##### Source data

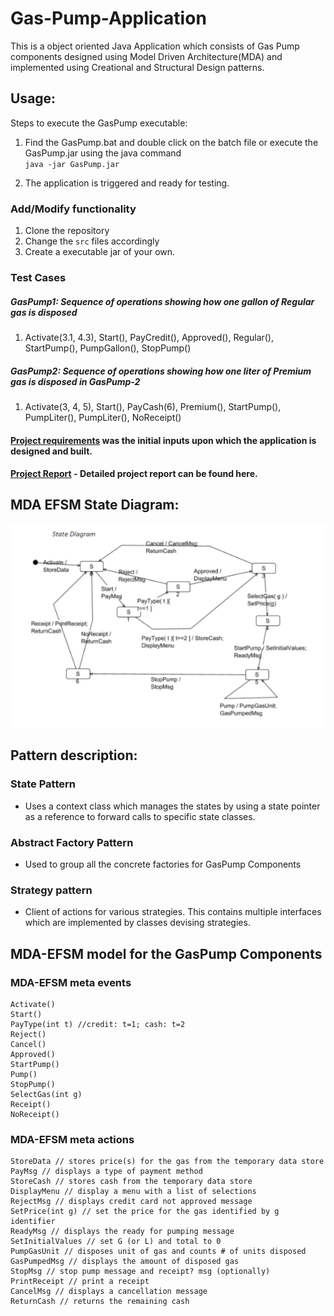# Gas-Pump-Application
This is a object oriented Java Application which consists of Gas Pump components designed using Model Driven Architecture(MDA) and implemented using Creational and Structural Design patterns.
 
## Usage:
Steps to execute the GasPump executable:
1. Find the GasPump.bat and double click on the batch file or execute the GasPump.jar using the java command      
`java -jar GasPump.jar`

2. The application is triggered and ready for testing.

### Add/Modify functionality
1. Clone the repository
2. Change the `src` files accordingly
3. Create a executable jar of your own.

### Test Cases
##### GasPump1: Sequence of operations showing how one gallon of Regular gas is disposed
 1. Activate(3.1, 4.3), Start(), PayCredit(), Approved(), Regular(), StartPump(), PumpGallon(), StopPump()
 
##### GasPump2: Sequence of operations showing how one liter of Premium gas is disposed in GasPump-2 
 1. Activate(3, 4, 5), Start(), PayCash(6), Premium(), StartPump(), PumpLiter(), PumpLiter(), NoReceipt()

#### [Project requirements](https://github.com/Cheths/Gas-Pump-Application/blob/master/Docs/Project-CS586.pdf) was the initial inputs upon which the application is designed and built.

#### [Project Report](https://github.com/Cheths/Gas-Pump-Application/blob/master/Docs/Project%20Report.pdf) - Detailed project report can be found here.
 ## MDA EFSM State Diagram:
![MDA EFSM state diagram](https://github.com/Cheths/Gas-Pump-Application/blob/master/MDA%20EFSM.png?raw=true "MDA EFSM state diagram")

## Pattern description:

### State Pattern
* Uses a context class which manages the states by using a state pointer as a reference to forward calls to specific state classes.
                
### Abstract Factory Pattern 
* Used to group all the concrete factories for GasPump Components

### Strategy pattern
* Client of actions for various strategies. This contains multiple interfaces which are implemented by classes devising strategies.


## MDA-EFSM model for the GasPump Components

### MDA-EFSM meta events
    Activate()
    Start()
    PayType(int t) //credit: t=1; cash: t=2
    Reject()
    Cancel()
    Approved()
    StartPump()
    Pump()
    StopPump()
    SelectGas(int g)
    Receipt()
    NoReceipt()

### MDA-EFSM meta actions
    StoreData // stores price(s) for the gas from the temporary data store
    PayMsg // displays a type of payment method
    StoreCash // stores cash from the temporary data store
    DisplayMenu // display a menu with a list of selections
    RejectMsg // displays credit card not approved message
    SetPrice(int g) // set the price for the gas identified by g identifier
    ReadyMsg // displays the ready for pumping message
    SetInitialValues // set G (or L) and total to 0
    PumpGasUnit // disposes unit of gas and counts # of units disposed
    GasPumpedMsg // displays the amount of disposed gas
    StopMsg // stop pump message and receipt? msg (optionally)
    PrintReceipt // print a receipt
    CancelMsg // displays a cancellation message
    ReturnCash // returns the remaining cash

##########

> **Task objective**: Begin with the line above that has "StartPump(), PumpGallon(), StopPump()" and continue through the line that has "PumpLiter(), PumpLiter(), NoReceipt()", setting each one down exactly. Stop there.

> **Exercise result**:
 1. Activate(3.1, 4.3), Start(), PayCredit(), Approved(), Regular(), StartPump(), PumpGallon(), StopPump()
 
##### GasPump2: Sequence of operations showing how one liter of Premium gas is disposed in GasPump-2 
 1. Activate(3, 4, 5), Start(), PayCash(6), Premium(), StartPump(), PumpLiter(), PumpLiter(), NoReceipt()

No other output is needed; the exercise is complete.